Let $M$ be a Riemannian manifold, $U \subset M$ an open subset and $f : U \to M$ a $C^1$ diffeomorphism. I'm trying to show that a periodic orbit with period $n$ is a hyperbolic set iff $Df^n$ at any point of the orbit has no eigenvalue with absolute value $1$.

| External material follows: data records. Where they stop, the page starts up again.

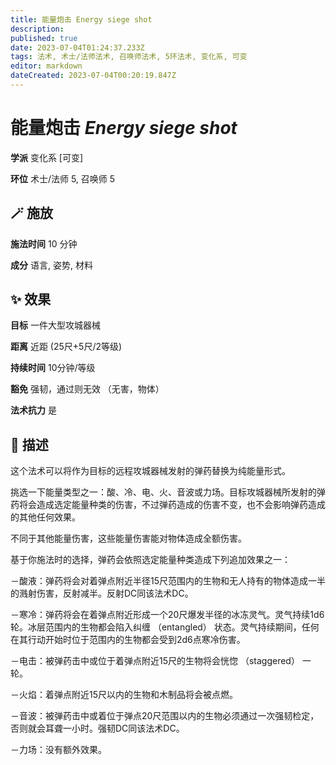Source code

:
 ```yaml
---
title: 能量炮击 Energy siege shot
description: 
published: true
date: 2023-07-04T01:24:37.233Z
tags: 法术, 术士/法师法术, 召唤师法术, 5环法术, 变化系, 可变
editor: markdown
dateCreated: 2023-07-04T00:20:19.847Z
---
```


# **能量炮击** *Energy siege shot*

**学派** 变化系 \[可变\] 

**环位** 术士/法师 5, 召唤师 5

## 🪄 施放

**施法时间** 10 分钟

**成分** 语言, 姿势, 材料

## ✨ 效果 

**目标** 一件大型攻城器械 

**距离** 近距 (25尺+5尺/2等级)  

**持续时间** 10分钟/等级 

**豁免** 强韧，通过则无效 （无害，物体）

**法术抗力** 是

## 📖 描述

这个法术可以将作为目标的远程攻城器械发射的弹药替换为纯能量形式。

挑选一下能量类型之一：酸、冷、电、火、音波或力场。目标攻城器械所发射的弹药将会造成选定能量种类的伤害，不过弹药造成的伤害不变，也不会影响弹药造成的其他任何效果。

不同于其他能量伤害，这些能量伤害能对物体造成全额伤害。

基于你施法时的选择，弹药会依照选定能量种类造成下列追加效果之一：

－酸液：弹药将会对着弹点附近半径15尺范围内的生物和无人持有的物体造成一半的溅射伤害，反射减半。反射DC同该法术DC。

－寒冷：弹药将会在着弹点附近形成一个20尺爆发半径的冰冻灵气。灵气持续1d6轮。冰层范围内的生物都会陷入纠缠 （entangled） 状态。灵气持续期间，任何在其行动开始时位于范围内的生物都会受到2d6点寒冷伤害。

－电击：被弹药击中或位于着弹点附近15尺的生物将会恍惚 （staggered） 一轮。

－火焰：着弹点附近15尺以内的生物和木制品将会被点燃。

－音波：被弹药击中或着位于弹点20尺范围以内的生物必须通过一次强韧检定，否则就会耳聋一小时。强韧DC同该法术DC。

－力场：没有额外效果。
    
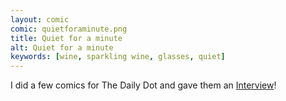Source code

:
 ```yaml
---
layout: comic
comic: quietforaminute.png
title: Quiet for a minute
alt: Quiet for a minute
keywords: [wine, sparkling wine, glasses, quiet]
---
```


I did a few comics for The Daily Dot and gave them an [Interview](http://www.dailydot.com/lol/vincent-kunert-lolnein-comics/)!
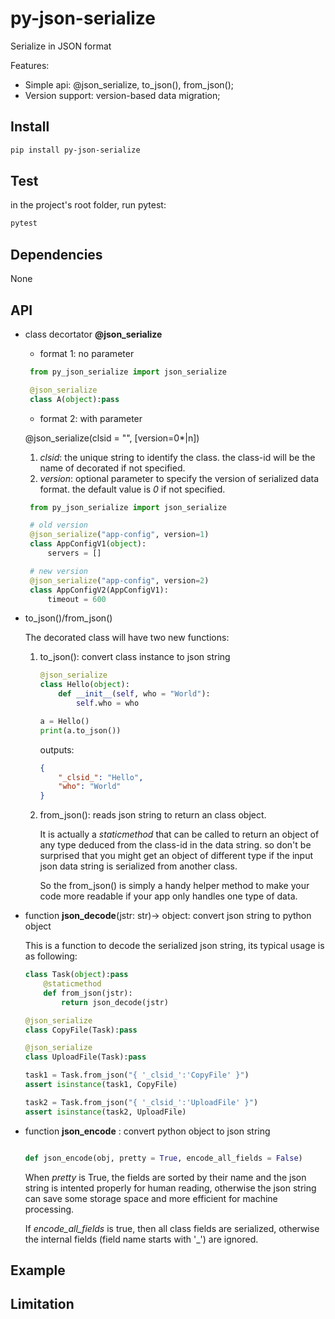 # py-json-serialize

Serialize in JSON format

Features:

- Simple api: @json_serialize, to_json(), from_json();
- Version support: version-based data migration;

## Install

```sh
pip install py-json-serialize
```

## Test

in the project's root folder, run pytest:

```bash
pytest
```

## Dependencies

None

## API

- class decortator __@json_serialize__

  - format 1: no parameter

   ```python
    from py_json_serialize import json_serialize

    @json_serialize
    class A(object):pass
    ```

  - format 2: with parameter

  @json_serialize(clsid = "", [version=0*|n])

    1. _clsid_: the unique string to identify the class. the class-id will be the name of decorated if 
      not specified.
    2. _version_: optional parameter to specify the version of serialized data format. the default value 
    is *0* if not specified.

   ```python
    from py_json_serialize import json_serialize

    # old version
    @json_serialize("app-config", version=1)
    class AppConfigV1(object):
        servers = []

    # new version
    @json_serialize("app-config", version=2)
    class AppConfigV2(AppConfigV1):
        timeout = 600
    ```

- to_json()/from_json()

    The decorated class will have two new functions:

    1. to_json(): convert class instance to json string

        ```python
        @json_serialize
        class Hello(object):
            def __init__(self, who = "World"):
                self.who = who

        a = Hello()
        print(a.to_json())
        ```

        outputs:

        ```json
        {
            "_clsid_": "Hello",
            "who": "World"
        }
        ```

    2. from_json(): reads json string to return an class object.

        It is actually a *staticmethod* that can be called to return an object of any type deduced from the class-id in the data string.
        so don't be surprised that you might get an object of different type if the input json data string is serialized from another class.

        So the from_json() is simply a handy helper method to make your code more readable if your app only handles one type of data. 
  
- function __json_decode__(jstr: str)-> object: convert json string to python object 

    This is a function to decode the serialized json string, its typical usage is as following:

    ```python
    class Task(object):pass
        @staticmethod
        def from_json(jstr):
            return json_decode(jstr)

    @json_serialize
    class CopyFile(Task):pass

    @json_serialize
    class UploadFile(Task):pass

    task1 = Task.from_json("{ '_clsid_':'CopyFile' }")
    assert isinstance(task1, CopyFile)

    task2 = Task.from_json("{ '_clsid_':'UploadFile' }")
    assert isinstance(task2, UploadFile)
    ```

- function __json_encode__ : convert python object to json string 

    ```python

    def json_encode(obj, pretty = True, encode_all_fields = False)

    ```

    When *pretty* is True, the fields are sorted by their name and the json string
    is intented properly for human reading, otherwise the json string can save some
    storage space and more efficient for machine processing.

    If *encode_all_fields* is true, then all class fields are serialized, otherwise 
    the internal fields (field name starts with '_') are ignored.


## Example



## Limitation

Let $\Lambda = \{p, f(p), ..., f^{n-1}(p)\}$ be a periodic orbit with period $n$. Suppose that $\Lambda$ is a hyperbolic set. Then there are constants $\lambda \in (0, 1), c > 0$ and for every $x \in \Lambda$, $T_x M = E^s_x \oplus E^u_x$ such that $$ Df_x(E^s_x) = E^s_{f(x)}, Df_x(E^u_x) = E^u_{f(x)} \\ \| Df^k_x(v) \| \leq c \lambda^k \| v \|, \text{for every} \; v \in E^s_x, k \geq 0 \\ \| Df^{-k}_x(v) \| \leq c \lambda^k \| v \|, \text{for every} \; v \in E^u_x, k \geq 0.$$
Let $x = f^i(p) \in \Lambda,\; 0 \le i \le n-1$. Suppose that $Df^n_x$ has an eigenvalue of absolute value $1$, i.e there are $\mu$ with $|\mu| = 1$ and $v \neq 0, v = v^s + v^u$, $v^s \in E^s_x, v^u \in E^u_x$, such that $Df^n_x(v) = \mu v$.
I can't obtain a contradiction. Can someone give me a hint?